Eighteen months ago, I found my way out. My son was just born, I would give up my nursery duties and stay home with my newborn. I had been dying for months, but here I could get out without telling anyone what I was going through.
My time away from church was pretty uneventful. God was always on my mind though. I had come to a point where I was calling out to God asking if He was really there listening to me. I was tired of this cycle of confusion. I want to be all in or not. I was ready to give up totally and be atheist or agnostic.
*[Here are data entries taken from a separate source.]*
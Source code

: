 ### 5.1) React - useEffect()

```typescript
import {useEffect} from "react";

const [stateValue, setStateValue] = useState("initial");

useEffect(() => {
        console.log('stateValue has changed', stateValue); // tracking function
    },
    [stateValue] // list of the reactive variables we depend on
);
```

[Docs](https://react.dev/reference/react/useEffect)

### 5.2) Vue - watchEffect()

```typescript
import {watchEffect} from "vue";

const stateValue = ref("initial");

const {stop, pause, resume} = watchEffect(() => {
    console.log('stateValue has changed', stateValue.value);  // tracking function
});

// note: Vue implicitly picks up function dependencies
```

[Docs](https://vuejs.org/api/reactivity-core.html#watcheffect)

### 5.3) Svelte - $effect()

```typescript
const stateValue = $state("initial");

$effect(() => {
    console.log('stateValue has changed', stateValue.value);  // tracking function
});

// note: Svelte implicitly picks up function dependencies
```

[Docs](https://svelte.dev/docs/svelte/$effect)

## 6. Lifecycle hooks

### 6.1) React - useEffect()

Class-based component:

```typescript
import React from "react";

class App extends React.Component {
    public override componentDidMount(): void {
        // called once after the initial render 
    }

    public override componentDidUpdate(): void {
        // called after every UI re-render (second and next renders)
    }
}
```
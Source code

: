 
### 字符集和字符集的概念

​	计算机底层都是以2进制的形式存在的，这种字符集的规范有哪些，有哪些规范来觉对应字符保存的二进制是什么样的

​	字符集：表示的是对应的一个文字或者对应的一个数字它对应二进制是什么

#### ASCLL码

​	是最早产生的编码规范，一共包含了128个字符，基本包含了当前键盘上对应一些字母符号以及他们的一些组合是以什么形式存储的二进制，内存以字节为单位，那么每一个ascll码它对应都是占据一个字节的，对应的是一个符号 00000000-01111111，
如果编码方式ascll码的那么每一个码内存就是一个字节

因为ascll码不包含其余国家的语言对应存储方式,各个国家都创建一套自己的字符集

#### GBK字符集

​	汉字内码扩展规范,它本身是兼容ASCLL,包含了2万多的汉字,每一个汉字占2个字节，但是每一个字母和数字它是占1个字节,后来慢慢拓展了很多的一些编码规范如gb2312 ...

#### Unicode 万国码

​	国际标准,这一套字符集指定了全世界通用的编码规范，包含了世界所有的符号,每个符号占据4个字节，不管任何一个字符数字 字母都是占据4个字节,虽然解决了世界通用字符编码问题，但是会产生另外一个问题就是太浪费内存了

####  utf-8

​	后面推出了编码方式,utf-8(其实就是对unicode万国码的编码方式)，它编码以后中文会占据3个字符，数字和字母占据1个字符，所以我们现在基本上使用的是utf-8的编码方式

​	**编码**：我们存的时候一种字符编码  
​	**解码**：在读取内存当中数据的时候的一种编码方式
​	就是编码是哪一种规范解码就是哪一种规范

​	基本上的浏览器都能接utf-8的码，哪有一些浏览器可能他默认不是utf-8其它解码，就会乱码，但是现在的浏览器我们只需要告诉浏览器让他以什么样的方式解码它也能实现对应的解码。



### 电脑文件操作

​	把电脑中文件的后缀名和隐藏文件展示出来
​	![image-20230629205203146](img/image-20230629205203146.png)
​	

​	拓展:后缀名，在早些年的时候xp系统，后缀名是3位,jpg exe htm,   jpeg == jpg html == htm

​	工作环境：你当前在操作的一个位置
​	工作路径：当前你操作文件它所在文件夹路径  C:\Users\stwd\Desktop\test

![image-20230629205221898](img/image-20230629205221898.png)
It was at this time that the Lord wowed me. I was leaving work for the day and an acquaintance was leaving. She walked past me, then came back and hugged me and told me that God loved me. She felt she needed to do that. Being honest, I was weirded about by this. But it was shortly after that I started attending Mass again. I don’t know, maybe because of the familiarity with the Catholic Church, this is the avenue God uses to pull me back to Him. In the past week though He has knocked my socks off with messages, passages of Scripture (the same ones) showing up in multiple places.
My baptist church family welcomed me home on Sunday and it’s like I never left. I am just so thankful for His constant care and the reality that he seeks me out while I am wondering lonely in the woods.
I’m sorry to have dragged you through this the past several months…well…no I’m not. Our relationships with the Lord can be many things and this is mine. It’s messy, but I’m His and I’m a work in progress.